Heels or flats in the office? Flats. The highest heel I can wear without walking like a giraffe on stilts is 1.5 inches (about 3 cm). For your commute? Flats – usually trainers. Your favourite brand of shoes? Duke and Dexter shoes. I came across them at Number 42 – the owner spoke to us one evening – and they are the most comfortable shoes I have ever worn.
Preferred scent: There are three! All about Eve by Joop, which is sadly discontinued (but I have a few bottles put by), Le Jardin du Monsieur Li by Hermès, and Jour d’Hermès Gardenia. I was recently introduced to the world of Jo Malone, so I think some of their scents might become favourites, too.
What might we find in your desk drawer? Post-it notes, staples, elastic bands (in a ball, so they’re tidy), a roll of Sellotape, a ruler, crocodile clips, a spare pencil and pens in blue, black, red and green, a pencil sharpener, labels, a spare notepad, calculator… and I have a see-through pencil case with an emergency kit (plasters , cotton buds, shampoo, make-up remover wipes, tooth brush & paste, nail file, etc.).
App developers: perhaps an app to ID nearby networking groups?
Travel or travel planning advice? Well, for me, it’s find out where the destination is! Then build around travel time and diarise it. I’ll always add at least 30 minutes to factor in traffic or a driving break. The Bishop has a brief for every trip he makes but there’s always a covering travel brief attached to that, on top of it, with leaving times for each place, the postcode (postal code, for the SatNav), the important appointments and a contact telephone number.

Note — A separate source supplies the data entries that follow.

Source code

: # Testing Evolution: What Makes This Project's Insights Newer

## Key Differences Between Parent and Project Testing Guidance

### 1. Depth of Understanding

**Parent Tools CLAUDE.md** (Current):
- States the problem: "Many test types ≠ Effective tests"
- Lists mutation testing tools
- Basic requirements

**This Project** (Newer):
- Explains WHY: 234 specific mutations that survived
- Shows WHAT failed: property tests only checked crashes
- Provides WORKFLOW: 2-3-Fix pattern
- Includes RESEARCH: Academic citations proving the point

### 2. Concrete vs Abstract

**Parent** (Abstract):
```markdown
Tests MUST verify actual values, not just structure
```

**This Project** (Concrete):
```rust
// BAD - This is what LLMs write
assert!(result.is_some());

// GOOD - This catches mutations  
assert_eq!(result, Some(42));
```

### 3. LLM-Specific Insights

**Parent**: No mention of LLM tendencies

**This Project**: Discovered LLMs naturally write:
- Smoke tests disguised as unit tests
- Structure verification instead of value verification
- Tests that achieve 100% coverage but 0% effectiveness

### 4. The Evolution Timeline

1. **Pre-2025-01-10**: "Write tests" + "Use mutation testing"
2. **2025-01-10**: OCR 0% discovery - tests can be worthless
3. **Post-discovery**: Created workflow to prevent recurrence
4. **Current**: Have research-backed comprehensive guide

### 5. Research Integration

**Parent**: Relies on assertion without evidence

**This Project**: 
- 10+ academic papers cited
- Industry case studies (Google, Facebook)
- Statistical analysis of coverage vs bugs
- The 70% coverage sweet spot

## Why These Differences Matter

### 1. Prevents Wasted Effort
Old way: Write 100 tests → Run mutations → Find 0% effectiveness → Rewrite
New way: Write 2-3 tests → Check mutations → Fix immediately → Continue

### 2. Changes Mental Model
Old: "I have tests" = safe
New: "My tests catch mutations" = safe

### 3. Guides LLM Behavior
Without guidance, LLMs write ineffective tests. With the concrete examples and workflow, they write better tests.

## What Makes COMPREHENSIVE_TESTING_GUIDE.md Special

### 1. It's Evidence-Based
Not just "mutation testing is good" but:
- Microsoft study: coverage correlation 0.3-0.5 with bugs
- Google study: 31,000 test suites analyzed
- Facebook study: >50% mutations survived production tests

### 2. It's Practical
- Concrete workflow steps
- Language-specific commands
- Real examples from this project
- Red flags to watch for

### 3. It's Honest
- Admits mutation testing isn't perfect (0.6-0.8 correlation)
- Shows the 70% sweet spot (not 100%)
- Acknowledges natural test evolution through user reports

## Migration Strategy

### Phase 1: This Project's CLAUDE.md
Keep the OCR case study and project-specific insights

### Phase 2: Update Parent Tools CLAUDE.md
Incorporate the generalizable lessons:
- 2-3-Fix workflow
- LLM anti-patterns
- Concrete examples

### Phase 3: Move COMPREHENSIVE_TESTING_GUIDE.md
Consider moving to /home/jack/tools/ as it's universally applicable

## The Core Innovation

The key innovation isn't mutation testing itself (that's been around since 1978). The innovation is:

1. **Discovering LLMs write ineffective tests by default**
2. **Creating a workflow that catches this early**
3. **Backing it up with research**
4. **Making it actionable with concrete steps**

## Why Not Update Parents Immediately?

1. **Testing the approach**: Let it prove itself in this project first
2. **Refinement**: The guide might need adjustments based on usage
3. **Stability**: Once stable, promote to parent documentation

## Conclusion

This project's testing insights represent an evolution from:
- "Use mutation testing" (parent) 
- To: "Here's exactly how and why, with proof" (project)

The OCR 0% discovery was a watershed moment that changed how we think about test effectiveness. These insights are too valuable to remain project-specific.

Inspirational reads? There are a few again – Joan Burge’s books (and Office Dynamics webinars) are awesome, as is Bonnie Low Kramen’s book Be the Ultimate Assistant. For networking, there’s Laura Schwartz’s Eat, Drink and Succeed; for all things Microsoft there’s Vickie Sokol-Evans’ 100 tips in 100 Minutes; for email management there’s Monica Seeley’s Brilliant Email and Marsha Egan’s Inbox Detox.
At the moment I’m reading How to be a Productivity Ninja by Graham Allcott and next on my reading list is Melba Duncan’s The New Executive Assistant.
Role models or mentors? There are lots!
I’m truly grateful to Paul Pennant of Today’s PA who has encouraged me to step out of my comfort zone and develop myself over the past four years. Through him, I met Gill Quirk and my professional life has never been the same since. She introduced me to Lucy Brazier (whose magazine and conference are second to none) and to some amazing award winning PAs like Victoria Darragh. There is a group of PAs who meet once a quarter for lunch, and they inspire me continually; I’m honoured to be part of their group.
Through Lucy’s conference I’ve become friends with Anel Martin, Bonnie Low-Kramen and Vickie Sokol-Evans and I’m truly blessed to have them in my life.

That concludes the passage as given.